思い返せば色々なことをイザベラに仕掛けたものだ。

言葉遣いを嘲笑った。服装の汚れを嘲笑った。

髪の毛が跳ねていたのを大声で嘲笑った。

教科書を忘れてきたことを大声で嘲笑った。図書室へ行けば貸してもらえることをわざと教えて、恥をかかせた。

教科書とノートにくだらないパラパラまんがを描いてやった。さぞ勉強するときに邪魔だったろう。

テストの点数を大声で嘲笑った。テスト勉強で時間を潰す姿は滑稽だった。

風邪を引いたあの子の体調管理を嘲笑い、頭に響く高笑いを浴びせかけて医務室へ惨めに追いやった。

席の横を通り過ぎる時に足を引っ掛け…たのはあそこの令嬢Aだったか。セコい女だ。

得意の風魔法でスカートをめくり上げた…のも令嬢Bだな。私は炎魔法しか使えない。

みすぼらしい弁当をここで食うなと教室で責め立て、屋外の一人か二人でしか食べられないベンチへ追い込んだ。いつもその姿を間近で笑ってやった。

最終的には階段から突き落とした。あそこの令嬢Cが。
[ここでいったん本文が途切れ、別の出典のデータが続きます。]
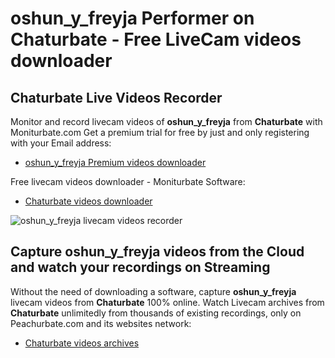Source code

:# oshun_y_freyja Performer on Chaturbate - Free LiveCam videos downloader

## Chaturbate Live Videos Recorder

Monitor and record livecam videos of **oshun_y_freyja** from **Chaturbate** with Moniturbate.com
Get a premium trial for free by just and only registering with your Email address:
* [oshun_y_freyja Premium videos downloader](https://moniturbate.com/request-demo-licence-key.html)

Free livecam videos downloader - Moniturbate Software:
* [Chaturbate videos downloader](https://moniturbate.com/moniturbate-download-software.html)

![oshun_y_freyja livecam videos recorder](https://peachurnet.com/templates/moniturbate-software.png)


## Capture oshun_y_freyja videos from the Cloud and watch your recordings on Streaming

Without the need of downloading a software, capture **oshun_y_freyja** livecam videos from **Chaturbate** 100% online.
Watch Livecam archives from **Chaturbate** unlimitedly from thousands of existing recordings, only on Peachurbate.com and its websites network:
* [Chaturbate videos archives](https://peachurnet.com/)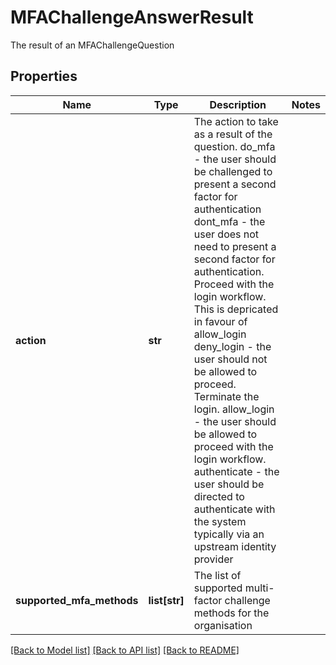 # MFAChallengeAnswerResult

The result of an MFAChallengeQuestion
## Properties
Name | Type | Description | Notes
------------ | ------------- | ------------- | -------------
**action** | **str** | The action to take as a result of the question. do_mfa - the user should be challenged to present a second factor for authentication dont_mfa - the user does not need to present a second factor for authentication. Proceed with the login workflow. This is depricated in favour of allow_login deny_login - the user should not be allowed to proceed. Terminate the login. allow_login - the user should be allowed to proceed with the login workflow. authenticate - the user should be directed to authenticate with the system typically via an upstream identity provider  | 
**supported_mfa_methods** | **list[str]** | The list of supported multi-factor challenge methods for the organisation | 

[[Back to Model list]](../README.md#documentation-for-models) [[Back to API list]](../README.md#documentation-for-api-endpoints) [[Back to README]](../README.md)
怪我でもしたらどうするつもりだったのだあのバカ女Cは。

他にも色々やったが、どれもあの子を追い詰めるものだった。

そして大半は私がやった。ええ確かにやった。

考えつく限りの悪逆非道だと思う。

とても楽しかった。ええ、それはもうとっても。

涙を流すあの子の顔は今思い出しても笑えるわ。

今思い出しても笑顔が抑えきれないほどに。